Wnt5a Belongs to the Lysosomal Cholesterol-Sensing Machinery that Controls mTORC1

Abstract

The Wnt ligand, Wnt5a limits cellular cholesterol accumulation, however, it role in atherosclerosis is unknown. Here, we show that mice deleted for Wnt5a in vascular smooth muscle cells (VSMCs) developed atherosclerosis lesions when fed a cholesterol-rich diet. VSMCs accumulated cholesterol in enlarged endosome/lysosome (LELs), and lipofuscin containing vesicles. We identified Wnt5a, as a member of the nutrient/energy/stress sensor, mTORC1 scaffolding complex, which drives lysosomal fonction and promotes cholesterol trafficking.

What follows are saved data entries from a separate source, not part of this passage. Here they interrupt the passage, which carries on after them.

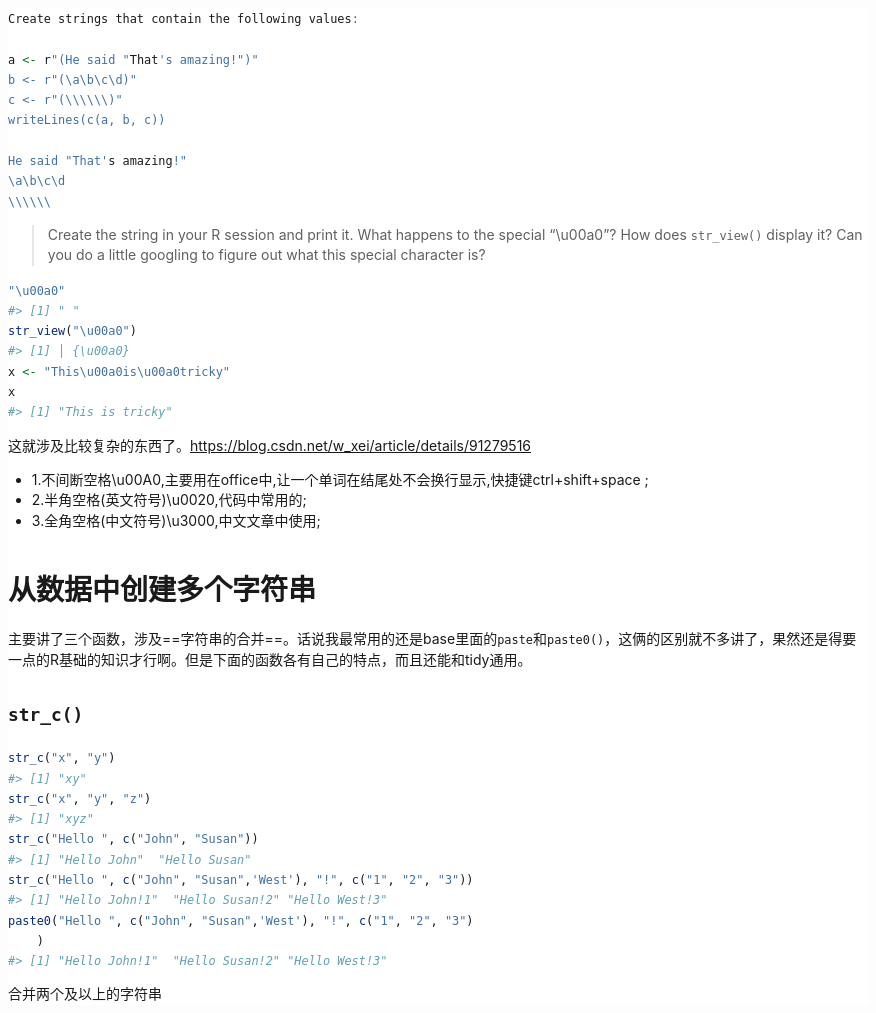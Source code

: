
 ```R
Create strings that contain the following values:

a <- r"(He said "That's amazing!")"
b <- r"(\a\b\c\d)"
c <- r"(\\\\\\)"
writeLines(c(a, b, c))

He said "That's amazing!"
\a\b\c\d
\\\\\\
```

> Create the string in your R session and print it. What happens to the special “\u00a0”? How does `str_view()` display it? Can you do a little googling to figure out what this special character is?

```R
"\u00a0"
#> [1] " "
str_view("\u00a0")
#> [1] │ {\u00a0}
x <- "This\u00a0is\u00a0tricky"
x
#> [1] "This is tricky"
```

这就涉及比较复杂的东西了。https://blog.csdn.net/w_xei/article/details/91279516

- 1.不间断空格\u00A0,主要用在office中,让一个单词在结尾处不会换行显示,快捷键ctrl+shift+space ;
- 2.半角空格(英文符号)\u0020,代码中常用的;
- 3.全角空格(中文符号)\u3000,中文文章中使用;

# 从数据中创建多个字符串

主要讲了三个函数，涉及==字符串的合并==。话说我最常用的还是base里面的`paste`和`paste0()`，这俩的区别就不多讲了，果然还是得要一点的R基础的知识才行啊。但是下面的函数各有自己的特点，而且还能和tidy通用。

## `str_c()`

```R
str_c("x", "y")
#> [1] "xy"
str_c("x", "y", "z")
#> [1] "xyz"
str_c("Hello ", c("John", "Susan"))
#> [1] "Hello John"  "Hello Susan"
str_c("Hello ", c("John", "Susan",'West'), "!", c("1", "2", "3"))
#> [1] "Hello John!1"  "Hello Susan!2" "Hello West!3"
paste0("Hello ", c("John", "Susan",'West'), "!", c("1", "2", "3") 
    )
#> [1] "Hello John!1"  "Hello Susan!2" "Hello West!3"
```

合并两个及以上的字符串

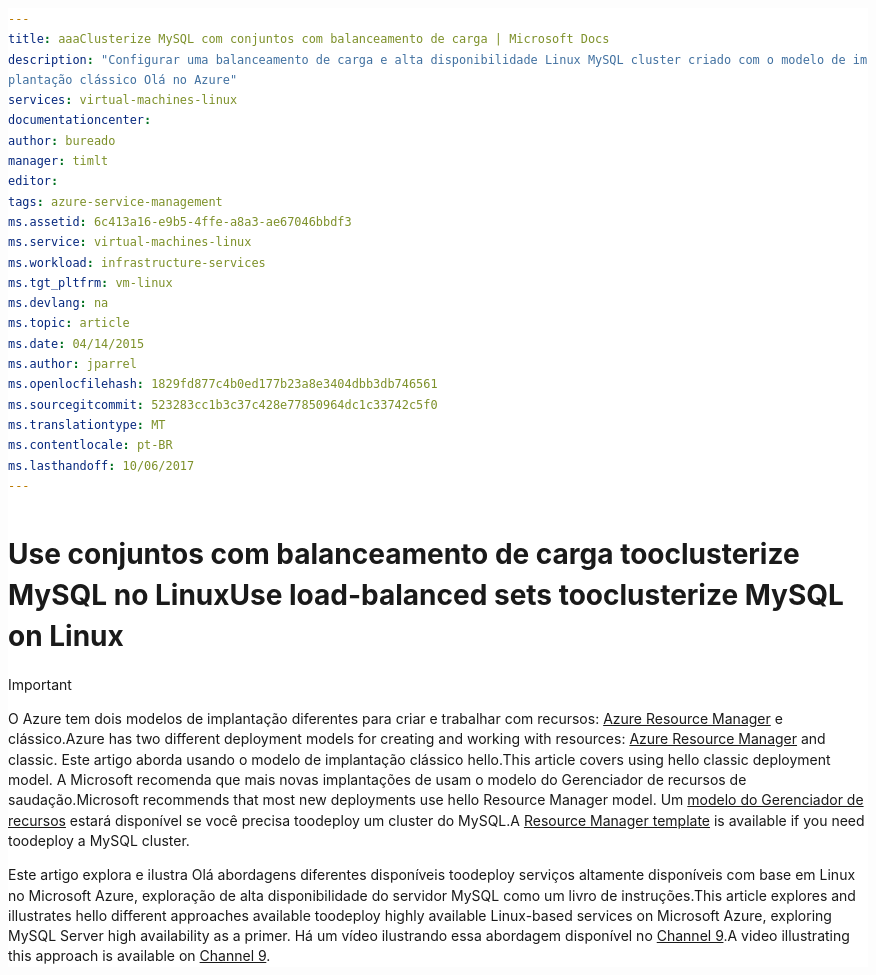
 ```yaml
---
title: aaaClusterize MySQL com conjuntos com balanceamento de carga | Microsoft Docs
description: "Configurar uma balanceamento de carga e alta disponibilidade Linux MySQL cluster criado com o modelo de implantação clássico Olá no Azure"
services: virtual-machines-linux
documentationcenter: 
author: bureado
manager: timlt
editor: 
tags: azure-service-management
ms.assetid: 6c413a16-e9b5-4ffe-a8a3-ae67046bbdf3
ms.service: virtual-machines-linux
ms.workload: infrastructure-services
ms.tgt_pltfrm: vm-linux
ms.devlang: na
ms.topic: article
ms.date: 04/14/2015
ms.author: jparrel
ms.openlocfilehash: 1829fd877c4b0ed177b23a8e3404dbb3db746561
ms.sourcegitcommit: 523283cc1b3c37c428e77850964dc1c33742c5f0
ms.translationtype: MT
ms.contentlocale: pt-BR
ms.lasthandoff: 10/06/2017
---
```

# <a name="use-load-balanced-sets-tooclusterize-mysql-on-linux"></a><span data-ttu-id="150de-103">Use conjuntos com balanceamento de carga tooclusterize MySQL no Linux</span><span class="sxs-lookup"><span data-stu-id="150de-103">Use load-balanced sets tooclusterize MySQL on Linux</span></span>
> [!IMPORTANT]
> <span data-ttu-id="150de-104">O Azure tem dois modelos de implantação diferentes para criar e trabalhar com recursos: [Azure Resource Manager](../../../resource-manager-deployment-model.md) e clássico.</span><span class="sxs-lookup"><span data-stu-id="150de-104">Azure has two different deployment models for creating and working with resources: [Azure Resource Manager](../../../resource-manager-deployment-model.md) and classic.</span></span> <span data-ttu-id="150de-105">Este artigo aborda usando o modelo de implantação clássico hello.</span><span class="sxs-lookup"><span data-stu-id="150de-105">This article covers using hello classic deployment model.</span></span> <span data-ttu-id="150de-106">A Microsoft recomenda que mais novas implantações de usam o modelo do Gerenciador de recursos de saudação.</span><span class="sxs-lookup"><span data-stu-id="150de-106">Microsoft recommends that most new deployments use hello Resource Manager model.</span></span> <span data-ttu-id="150de-107">Um [modelo do Gerenciador de recursos](https://azure.microsoft.com/documentation/templates/mysql-replication/) estará disponível se você precisa toodeploy um cluster do MySQL.</span><span class="sxs-lookup"><span data-stu-id="150de-107">A [Resource Manager template](https://azure.microsoft.com/documentation/templates/mysql-replication/) is available if you need toodeploy a MySQL cluster.</span></span>

<span data-ttu-id="150de-108">Este artigo explora e ilustra Olá abordagens diferentes disponíveis toodeploy serviços altamente disponíveis com base em Linux no Microsoft Azure, exploração de alta disponibilidade do servidor MySQL como um livro de instruções.</span><span class="sxs-lookup"><span data-stu-id="150de-108">This article explores and illustrates hello different approaches available toodeploy highly available Linux-based services on Microsoft Azure, exploring MySQL Server high availability as a primer.</span></span> <span data-ttu-id="150de-109">Há um vídeo ilustrando essa abordagem disponível no [Channel 9](http://channel9.msdn.com/Blogs/Open/Load-balancing-highly-available-Linux-services-on-Windows-Azure-OpenLDAP-and-MySQL).</span><span class="sxs-lookup"><span data-stu-id="150de-109">A video illustrating this approach is available on [Channel 9](http://channel9.msdn.com/Blogs/Open/Load-balancing-highly-available-Linux-services-on-Windows-Azure-OpenLDAP-and-MySQL).</span></span>
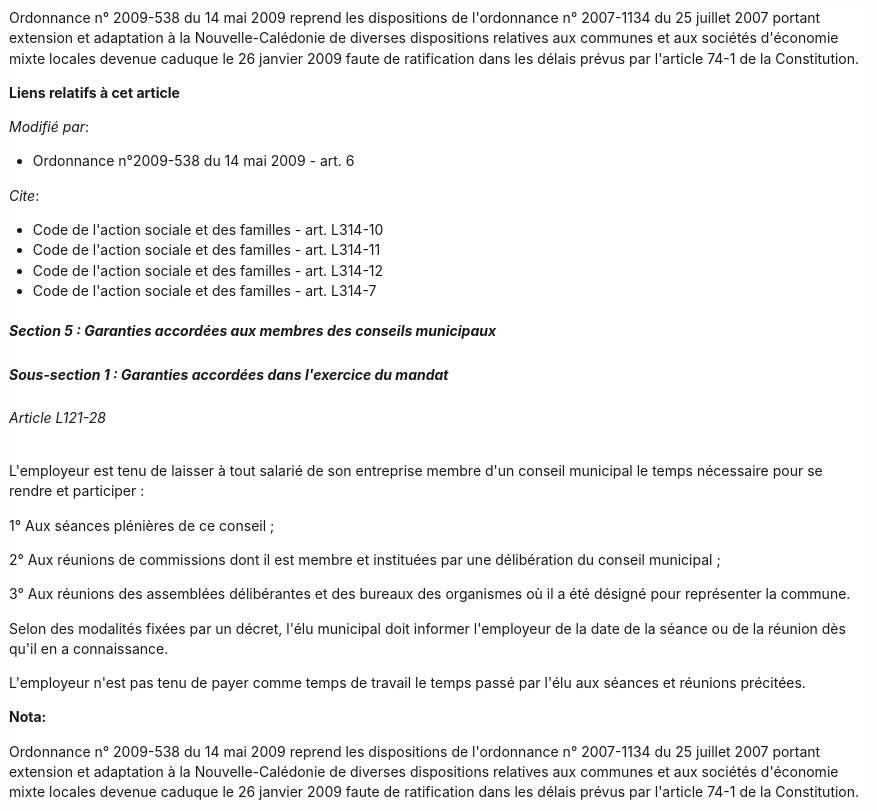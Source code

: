 Ordonnance n° 2009-538 du 14 mai 2009 reprend les dispositions de l'ordonnance n° 2007-1134 du 25 juillet 2007 portant
extension et adaptation à la Nouvelle-Calédonie de diverses dispositions relatives aux communes et aux sociétés d'économie
mixte locales devenue caduque le 26 janvier 2009 faute de ratification dans les délais prévus par l'article 74-1 de la
Constitution.

**Liens relatifs à cet article**

_Modifié par_:

  - Ordonnance n°2009-538 du 14 mai 2009 - art. 6

_Cite_:

  - Code de l'action sociale et des familles - art. L314-10
  - Code de l'action sociale et des familles - art. L314-11
  - Code de l'action sociale et des familles - art. L314-12
  - Code de l'action sociale et des familles - art. L314-7


##### Section 5 : Garanties accordées aux membres des conseils municipaux<a id=17></a>

##### Sous-section 1 : Garanties accordées dans l'exercice du mandat<a id=18></a>

###### Article L121-28

L'employeur est tenu de laisser à tout salarié de son entreprise membre d'un conseil municipal le temps nécessaire pour se
rendre et participer :

1° Aux séances plénières de ce conseil ;

2° Aux réunions de commissions dont il est membre et instituées par une délibération du conseil municipal ;

3° Aux réunions des assemblées délibérantes et des bureaux des organismes où il a été désigné pour représenter la commune.

Selon des modalités fixées par un décret, l'élu municipal doit informer l'employeur de la date de la séance ou de la réunion
dès qu'il en a connaissance.

L'employeur n'est pas tenu de payer comme temps de travail le temps passé par l'élu aux séances et réunions précitées.

**Nota:**

Ordonnance n° 2009-538 du 14 mai 2009 reprend les dispositions de l'ordonnance n° 2007-1134 du 25 juillet 2007 portant
extension et adaptation à la Nouvelle-Calédonie de diverses dispositions relatives aux communes et aux sociétés d'économie
mixte locales devenue caduque le 26 janvier 2009 faute de ratification dans les délais prévus par l'article 74-1 de la
Constitution.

By decreasing mTORC1 activity, Wnt5a senses changes in dietary cholesterol supply, promotes LELs cholesterol egress to the endoplasmic reticulum (ER), and protects against atherosclerosis. Moreover, Wnt5a binds cholesterol-rich membranes and interacts with the polytopic membrane-bound Niemann–Pick C1 (NPC1) and soluble Niemann–Pick C2 (NPC2), two lysosomal proteins that regulate cholesterol export from LELs. Consequently, absence of Wnt5a decoupled mTORC1 from variations in LELs sterol levels, and this resulted in accumulation of large intracellular inclusion bodies, large LELs, decreased cholesterol content in the ER, activation of the sterol regulatory element-binding protein-2 (SREBP-2) a master regulator of cholesterol biosynthesis. These results reveal an unexpected function of the Wnt5a pathway, and provide a conceptually new basis for future drug development to prevent cholesterol accumulation, atherosclerosis, and lysosomal storage diseases.